*What you should do:*
Set the listing down unchanged, minus every embedded image.

*Records for the exercise:*
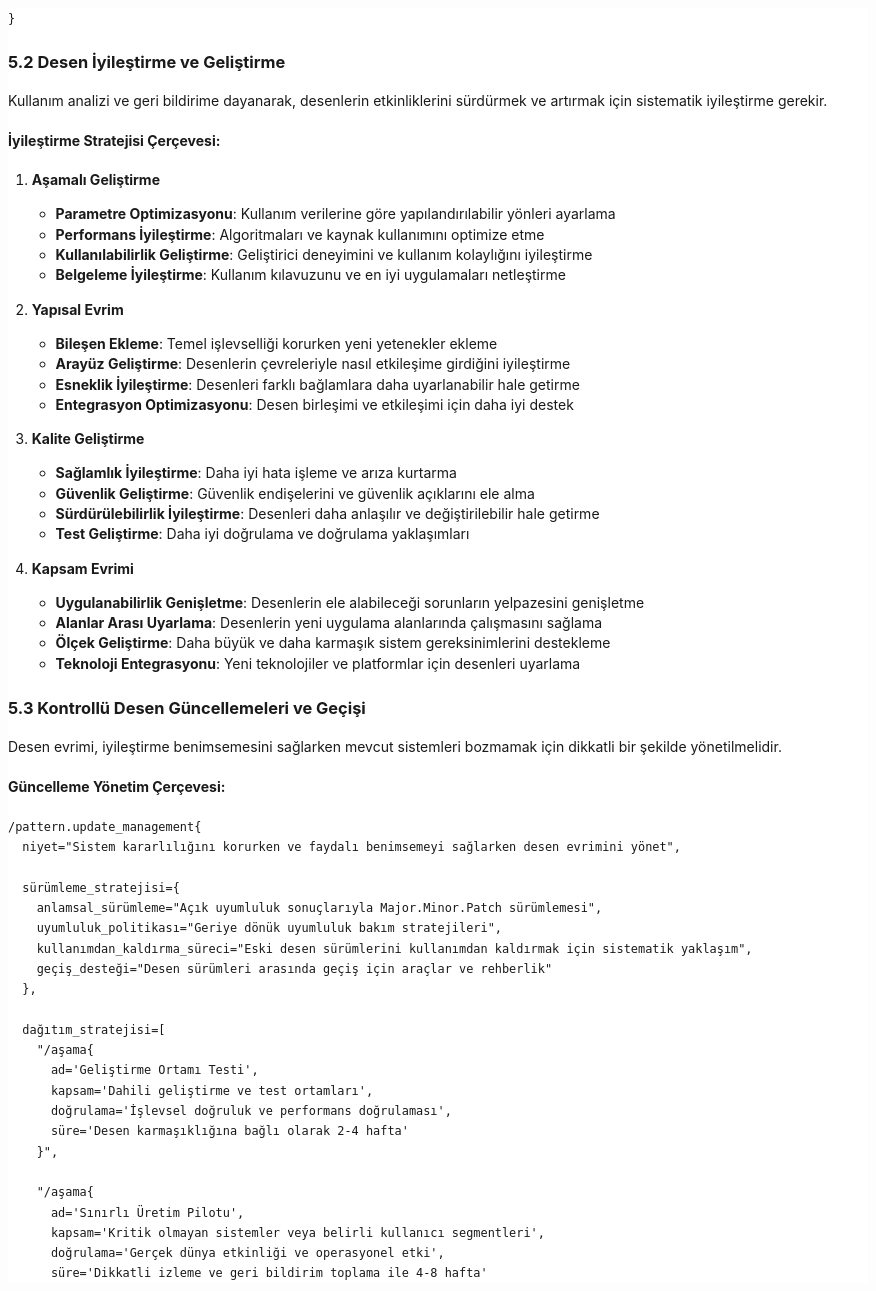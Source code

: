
 ```
}
```

### 5.2 Desen İyileştirme ve Geliştirme

Kullanım analizi ve geri bildirime dayanarak, desenlerin etkinliklerini sürdürmek ve artırmak için sistematik iyileştirme gerekir.

#### İyileştirme Stratejisi Çerçevesi:

1. **Aşamalı Geliştirme**
   - **Parametre Optimizasyonu**: Kullanım verilerine göre yapılandırılabilir yönleri ayarlama
   - **Performans İyileştirme**: Algoritmaları ve kaynak kullanımını optimize etme
   - **Kullanılabilirlik Geliştirme**: Geliştirici deneyimini ve kullanım kolaylığını iyileştirme
   - **Belgeleme İyileştirme**: Kullanım kılavuzunu ve en iyi uygulamaları netleştirme

2. **Yapısal Evrim**
   - **Bileşen Ekleme**: Temel işlevselliği korurken yeni yetenekler ekleme
   - **Arayüz Geliştirme**: Desenlerin çevreleriyle nasıl etkileşime girdiğini iyileştirme
   - **Esneklik İyileştirme**: Desenleri farklı bağlamlara daha uyarlanabilir hale getirme
   - **Entegrasyon Optimizasyonu**: Desen birleşimi ve etkileşimi için daha iyi destek

3. **Kalite Geliştirme**
   - **Sağlamlık İyileştirme**: Daha iyi hata işleme ve arıza kurtarma
   - **Güvenlik Geliştirme**: Güvenlik endişelerini ve güvenlik açıklarını ele alma
   - **Sürdürülebilirlik İyileştirme**: Desenleri daha anlaşılır ve değiştirilebilir hale getirme
   - **Test Geliştirme**: Daha iyi doğrulama ve doğrulama yaklaşımları

4. **Kapsam Evrimi**
   - **Uygulanabilirlik Genişletme**: Desenlerin ele alabileceği sorunların yelpazesini genişletme
   - **Alanlar Arası Uyarlama**: Desenlerin yeni uygulama alanlarında çalışmasını sağlama
   - **Ölçek Geliştirme**: Daha büyük ve daha karmaşık sistem gereksinimlerini destekleme
   - **Teknoloji Entegrasyonu**: Yeni teknolojiler ve platformlar için desenleri uyarlama

### 5.3 Kontrollü Desen Güncellemeleri ve Geçişi

Desen evrimi, iyileştirme benimsemesini sağlarken mevcut sistemleri bozmamak için dikkatli bir şekilde yönetilmelidir.

#### Güncelleme Yönetim Çerçevesi:

```
/pattern.update_management{
  niyet="Sistem kararlılığını korurken ve faydalı benimsemeyi sağlarken desen evrimini yönet",
  
  sürümleme_stratejisi={
    anlamsal_sürümleme="Açık uyumluluk sonuçlarıyla Major.Minor.Patch sürümlemesi",
    uyumluluk_politikası="Geriye dönük uyumluluk bakım stratejileri",
    kullanımdan_kaldırma_süreci="Eski desen sürümlerini kullanımdan kaldırmak için sistematik yaklaşım",
    geçiş_desteği="Desen sürümleri arasında geçiş için araçlar ve rehberlik"
  },
  
  dağıtım_stratejisi=[
    "/aşama{
      ad='Geliştirme Ortamı Testi',
      kapsam='Dahili geliştirme ve test ortamları',
      doğrulama='İşlevsel doğruluk ve performans doğrulaması',
      süre='Desen karmaşıklığına bağlı olarak 2-4 hafta'
    }",
    
    "/aşama{
      ad='Sınırlı Üretim Pilotu',
      kapsam='Kritik olmayan sistemler veya belirli kullanıcı segmentleri',
      doğrulama='Gerçek dünya etkinliği ve operasyonel etki',
      süre='Dikkatli izleme ve geri bildirim toplama ile 4-8 hafta'
```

*Result of this task:*
Source code

:
 ```
}
```

### 5.2 Desen İyileştirme ve Geliştirme

Kullanım analizi ve geri bildirime dayanarak, desenlerin etkinliklerini sürdürmek ve artırmak için sistematik iyileştirme gerekir.

#### İyileştirme Stratejisi Çerçevesi:

1. **Aşamalı Geliştirme**
   - **Parametre Optimizasyonu**: Kullanım verilerine göre yapılandırılabilir yönleri ayarlama
   - **Performans İyileştirme**: Algoritmaları ve kaynak kullanımını optimize etme
   - **Kullanılabilirlik Geliştirme**: Geliştirici deneyimini ve kullanım kolaylığını iyileştirme
   - **Belgeleme İyileştirme**: Kullanım kılavuzunu ve en iyi uygulamaları netleştirme

2. **Yapısal Evrim**
   - **Bileşen Ekleme**: Temel işlevselliği korurken yeni yetenekler ekleme
   - **Arayüz Geliştirme**: Desenlerin çevreleriyle nasıl etkileşime girdiğini iyileştirme
   - **Esneklik İyileştirme**: Desenleri farklı bağlamlara daha uyarlanabilir hale getirme
   - **Entegrasyon Optimizasyonu**: Desen birleşimi ve etkileşimi için daha iyi destek

3. **Kalite Geliştirme**
   - **Sağlamlık İyileştirme**: Daha iyi hata işleme ve arıza kurtarma
   - **Güvenlik Geliştirme**: Güvenlik endişelerini ve güvenlik açıklarını ele alma
   - **Sürdürülebilirlik İyileştirme**: Desenleri daha anlaşılır ve değiştirilebilir hale getirme
   - **Test Geliştirme**: Daha iyi doğrulama ve doğrulama yaklaşımları

4. **Kapsam Evrimi**
   - **Uygulanabilirlik Genişletme**: Desenlerin ele alabileceği sorunların yelpazesini genişletme
   - **Alanlar Arası Uyarlama**: Desenlerin yeni uygulama alanlarında çalışmasını sağlama
   - **Ölçek Geliştirme**: Daha büyük ve daha karmaşık sistem gereksinimlerini destekleme
   - **Teknoloji Entegrasyonu**: Yeni teknolojiler ve platformlar için desenleri uyarlama

### 5.3 Kontrollü Desen Güncellemeleri ve Geçişi

Desen evrimi, iyileştirme benimsemesini sağlarken mevcut sistemleri bozmamak için dikkatli bir şekilde yönetilmelidir.

#### Güncelleme Yönetim Çerçevesi:

```
/pattern.update_management{
  niyet="Sistem kararlılığını korurken ve faydalı benimsemeyi sağlarken desen evrimini yönet",
  
  sürümleme_stratejisi={
    anlamsal_sürümleme="Açık uyumluluk sonuçlarıyla Major.Minor.Patch sürümlemesi",
    uyumluluk_politikası="Geriye dönük uyumluluk bakım stratejileri",
    kullanımdan_kaldırma_süreci="Eski desen sürümlerini kullanımdan kaldırmak için sistematik yaklaşım",
    geçiş_desteği="Desen sürümleri arasında geçiş için araçlar ve rehberlik"
  },
  
  dağıtım_stratejisi=[
    "/aşama{
      ad='Geliştirme Ortamı Testi',
      kapsam='Dahili geliştirme ve test ortamları',
      doğrulama='İşlevsel doğruluk ve performans doğrulaması',
      süre='Desen karmaşıklığına bağlı olarak 2-4 hafta'
    }",
    
    "/aşama{
      ad='Sınırlı Üretim Pilotu',
      kapsam='Kritik olmayan sistemler veya belirli kullanıcı segmentleri',
      doğrulama='Gerçek dünya etkinliği ve operasyonel etki',
      süre='Dikkatli izleme ve geri bildirim toplama ile 4-8 hafta'
```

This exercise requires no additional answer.